Another major problem the report focuses on is the effect of crypto mining on the environment:
“Individual facilities operated by miners can host computing power equivalent to that of millions of personal computers. At the time of writing, the total electricity use of bitcoin mining equalled that of mid-sized economies such as Switzerland, and other cryptocurrencies also use ample electricity. Put in the simplest terms, the quest for decentralised trust has quickly become an environmental disaster.”

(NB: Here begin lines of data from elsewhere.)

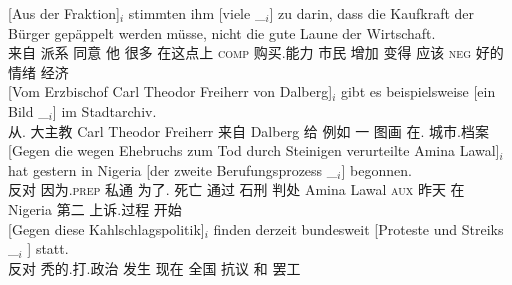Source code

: \begin{sloppypar}
\ex 
\gll {}[Aus der Fraktion]$_i$ stimmten ihm [viele \_$_i$] zu darin, dass die Kaufkraft der Bürger gepäppelt werden müsse, nicht die gute Laune der Wirtschaft.\footnotemark\\
	 {}\spacebr{}来自  派系 同意 他 \spacebr{}很多 {} \prt{} 在这点上 \textsc{comp}  购买.能力  市民 增加 变得 应该 \textsc{neg}  好的 情绪  经济\\
\ex\label{bsp-von-erzbischof-bilder} 
\gll {}[Vom Erzbischof Carl Theodor Freiherr von Dalberg]$_i$ gibt es beispielsweise [ein Bild \_$_i$]
        im Stadtarchiv.\footnotemark\\
	{}\spacebr{}从. 大主教 Carl Theodor Freiherr 来自 Dalberg 给 \expl{} 例如 \spacebr{}一 图画 {} 在. 城市.档案\\
\ex 
\gll {}[Gegen die wegen Ehebruchs zum Tod durch Steinigen verurteilte Amina Lawal]$_i$ hat gestern in Nigeria
    [der zweite Berufungsprozess \_$_i$] begonnen.\footnotemark\\
	{}\spacebr{}反对  因为.\textsc{prep} 私通 为了. 死亡 通过 石刑 判处 Amina Lawal \textsc{aux} 昨天 在 Nigeria \spacebr{} 第二 上诉.过程 {} 开始\\
\ex 
\gll {}[Gegen                  diese        Kahlschlagspolitik]$_i$ finden derzeit bundesweit                     [Proteste und Streiks \_$_i$ ] statt.\footnotemark\\
     {}\spacebr{}反对  秃的.打.政治    发生   现在 \spacebr{}全国 \spacebr{}抗议 和 罢工 {} {} \prt{}\\

\end{sloppypar}
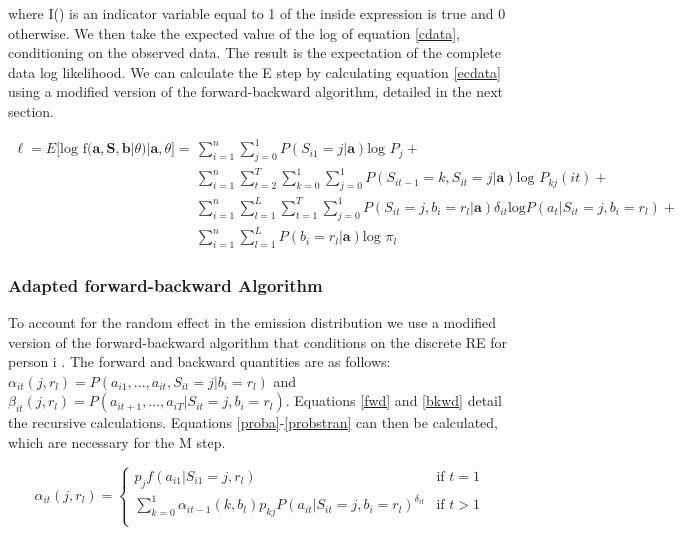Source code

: \documentclass{article}
\begin{document}
where I() is an indicator variable equal to 1 of the inside expression is true and 0 otherwise. We then take the expected value of the log of equation \ref{cdata}, conditioning on the observed data. The result is the expectation of the complete data log likelihood. We can calculate the E step by calculating equation \ref{ecdata} using a modified version of the forward-backward algorithm, detailed in the next section.

\begin{equation}\label{ecdata}
\begin{split}
    \ell = E\big[\text{log f}(\textbf{a},\textbf{S}, \textbf{b} | \theta) | \textbf{a},\theta\big]  = 
        & \sum_{i=1}^n\sum_{j=0}^1P(S_{i1}=j|\textbf{a})\text{log }P_j + \\
    & \sum_{i=1}^n \sum^T_{t=2} \sum_{k=0}^1 \sum_{j=0}^1 
        P(S_{it-1}=k,S_{it}=j|\textbf{a})\text{log }P_{kj}(it) + \\ 
    & \sum_{i=1}^n \sum_{l=1}^L \sum^T_{t=1}\sum_{j=0}^1 
        P(S_{it}=j,b_i=r_l|\textbf{a}) \delta_{it}\text{log}P(a_{t}|S_{it}=j, b_i=r_l) + \\
    &  \sum_{i=1}^n \sum_{l=1}^L P(b_i=r_l|\textbf{a}) \text{log }\pi_l 
\end{split}
\end{equation}

\subsubsection{Adapted forward-backward Algorithm}
To account for the random effect in the emission distribution we use a modified version of the forward-backward algorithm that conditions on the discrete RE for person i \cite{Maruotti2011}. The forward and backward quantities are as follows: $\alpha_{it}(j,r_l) = P(a_{i1}, ..., a_{it}, S_{it} = j | b_i=r_l)$ and $\beta_{it}(j,r_l) =  P(a_{it+1}, ..., a_{iT} | S_{it} = j,b_i=r_l)$. Equations \ref{fwd} and \ref{bkwd} detail the recursive calculations. Equations \ref{proba}-\ref{probstran} can then be calculated, which are necessary for the M step.  
 
\begin{equation} \label{fwd}
\alpha_{it}(j,r_l) = \begin{cases}
    p_{j} f(a_{i1}|S_{i1}=j,r_l) & \text{if } t = 1 \\
    \sum_{k=0}^1 \alpha_{it-1} (k,b_l)p_{kj}P(a_{it}|S_{it}=j,b_i=r_l)^{\delta_{it}} 
        & \text{if } t > 1\\
\end{cases}
\end{equation}
\end{document}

Another point of inadequacy of cryptocurrencies is that they do not scale like sovereign moneys. If a cryptocurrency to be a decentralized currency, each and every user should download and verify every transaction made in the history of the currency. Taking Bitcoin as an example, standing roughly at 170 gigabytes, it has practical limitations to verify it in the said manner.
Congestion and the resulting queuing to enter records of blockchain-based cryptocurrencies is yet another scalability issue according to the BIS Annual Economic Report named “Cryptocurrencies: looking beyond the hype.”
“The second key issue with cryptocurrencies is their unstable value. This arises from the absence of a central issuer with a mandate to guarantee the currency’s stability,” according to the report. Since cryptocurrencies are generated by a predetermined protocol their value cannot be adjusted by a central bank or an issuer by controlling the flow of currency.
Mr. Shin says that although cryptocurrencies like Bitcoin cannot be still used as traditional money, distributed ledger technology may have other uses and applications, and until it is fully usable authorities should keep an eye on them in order to prevent abuses during the experimentation stage.